Economics and Reality

(Autumn 1965)


From International Socialism (1st series), No.22, Autumn 1965, p.31.
Transcribed & marked up by Einde O’ Callaghan for the Encyclopaedia of Trotskyism On-Line (ETOL).


Asian Economic Development
Ed. Cranley Onslow
Weidenfeld, 36s

It is difficult to know how Mr Onslow enveigled six Asian economists into contributing the first two thirds of this book, dealing in sections with the six countries, Burma, Ceylon, India, Malaya, Pakistan, Thailand, and their various attempts to stimulate economic growth since the War. Difficult because in the last third of the book, Mr Onslow roundly tells off four of them for being wedded ‘rigidly’ to economic nonsense, and counterposes with equal rigidity his own brand of free enterprise nonsense. Mr Onslow has difficulty both in discriminating the propaganda from the practice of his four ill-doers, and in understanding the total process of economic development, in separating actuality from the propositions of economic theory.
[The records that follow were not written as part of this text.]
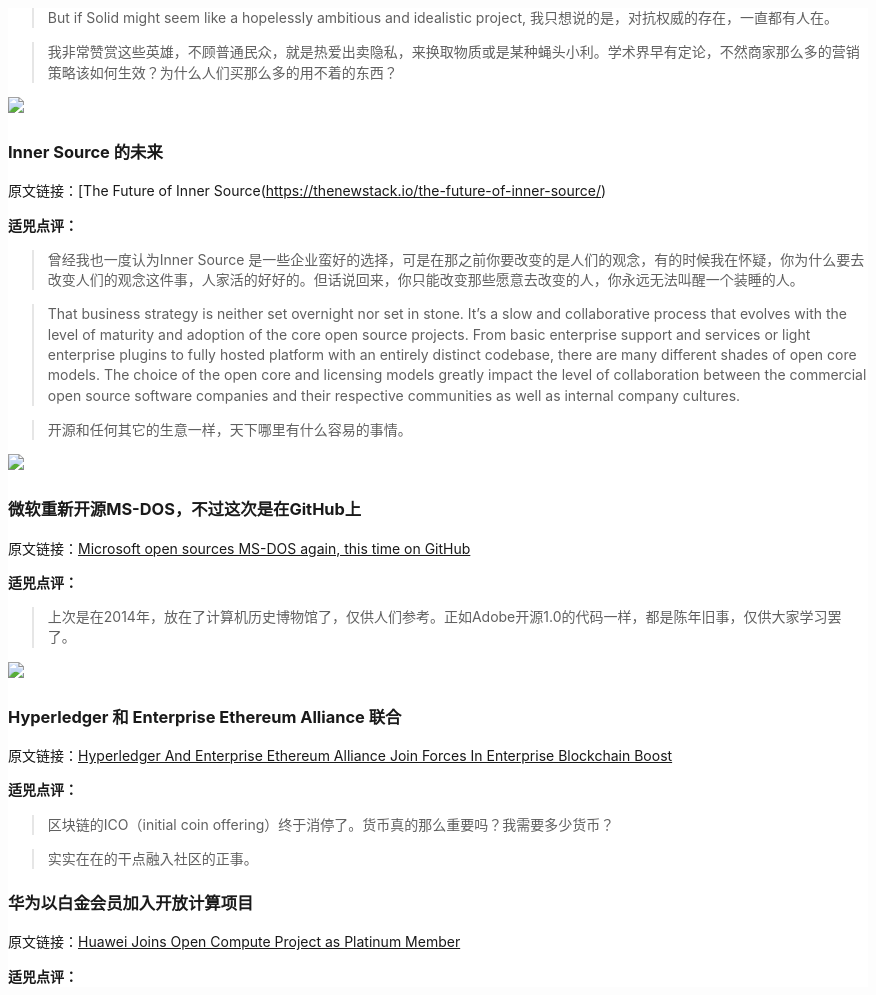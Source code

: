 > But if Solid might seem like a hopelessly ambitious and idealistic project, 我只想说的是，对抗权威的存在，一直都有人在。

> 我非常赞赏这些英雄，不顾普通民众，就是热爱出卖隐私，来换取物质或是某种蝇头小利。学术界早有定论，不然商家那么多的营销策略该如何生效？为什么人们买那么多的用不着的东西？

![](https://cdn.thenewstack.io/media/2018/09/65c1edcd-sun-3130638_1280-1024x682.jpg)

### Inner Source 的未来

原文链接：[The Future of Inner Source(https://thenewstack.io/the-future-of-inner-source/)

**适兕点评：**

> 曾经我也一度认为Inner Source 是一些企业蛮好的选择，可是在那之前你要改变的是人们的观念，有的时候我在怀疑，你为什么要去改变人们的观念这件事，人家活的好好的。但话说回来，你只能改变那些愿意去改变的人，你永远无法叫醒一个装睡的人。

> That business strategy is neither set overnight nor set in stone. It’s a slow and collaborative process that evolves with the level of maturity and adoption of the core open source projects. From basic enterprise support and services or light enterprise plugins to fully hosted platform with an entirely distinct codebase, there are many different shades of open core models. The choice of the open core and licensing models greatly impact the level of collaboration between the commercial open source software companies and their respective communities as well as internal company cultures.

> 开源和任何其它的生意一样，天下哪里有什么容易的事情。

![](https://zdnet1.cbsistatic.com/hub/i/r/2018/10/01/ed6666d3-a673-426e-8da2-bd2b7a4ae53b/resize/770xauto/1ef0f57822fca39d974c6cba568f3cbf/msdosopensource.jpg)

### 微软重新开源MS-DOS，不过这次是在GitHub上

原文链接：[Microsoft open sources MS-DOS again, this time on GitHub](https://www.zdnet.com/article/microsoft-open-sources-ms-dos-again-this-time-on-github/)

**适兕点评：**

> 上次是在2014年，放在了计算机历史博物馆了，仅供人们参考。正如Adobe开源1.0的代码一样，都是陈年旧事，仅供大家学习罢了。

![](https://thumbor.forbes.com/thumbor/960x0/https%3A%2F%2Fspecials-images.forbesimg.com%2Fdam%2Fimageserve%2F987270916%2F960x0.jpg%3Ffit%3Dscale)

### Hyperledger 和 Enterprise Ethereum Alliance 联合

原文链接：[Hyperledger And Enterprise Ethereum Alliance Join Forces In Enterprise Blockchain Boost](https://www.forbes.com/sites/astanley/2018/10/01/hyperledger-and-enterprise-ethereum-alliance-join-forces-in-enterprise-blockchain-boost/#5ca8b82e4aa2)

**适兕点评：**

> 区块链的ICO（initial coin offering）终于消停了。货币真的那么重要吗？我需要多少货币？

> 实实在在的干点融入社区的正事。

### 华为以白金会员加入开放计算项目

原文链接：[Huawei Joins Open Compute Project as Platinum Member](https://www.businesswire.com/news/home/20181001005560/en/Huawei-Joins-Open-Compute-Project-Platinum-Member)

**适兕点评：**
Mr Onslow rightly and accurately isolates some of the myths which dominate the economics of étatiste development, but he cannot see why they exist, or at least not in sufficient depth to go beyond his own cosy prescriptions: the result is superficial comparisons between top marks Malaya and bottom marks India; why doesn’t India produce rubber and tin, scrap all this planning nonsense and launch on to the world market? Why don’t the American Negroes paint themselves white?

The main block of the book, despite Mr Onslow and the myths he identifies, is more interesting. Lim on Malaya is very good, and most of the others are useful, even if on occasions a little too removed from economic actuality – in so short a space, perhaps little more is to be expected. V.K.R.V. Rao on India deserves all Mr Onslow’s strictures, for he presents the customary wishful thinking, illusions and platitudes, larded with irrelevant nationalism, which characterises the least intelligent section of Indian economic thinking – there are far better accounts emerging from India that would at least go some way to put Mr Onslow in his place. Overall, in all accounts, ‘planning’ is most praised where it is least possible – where the monsoon and the world market are the two determinants which defy all others. It might have been from these that this analysis could more fruitfully have begun – which would have saved us some of the ideology.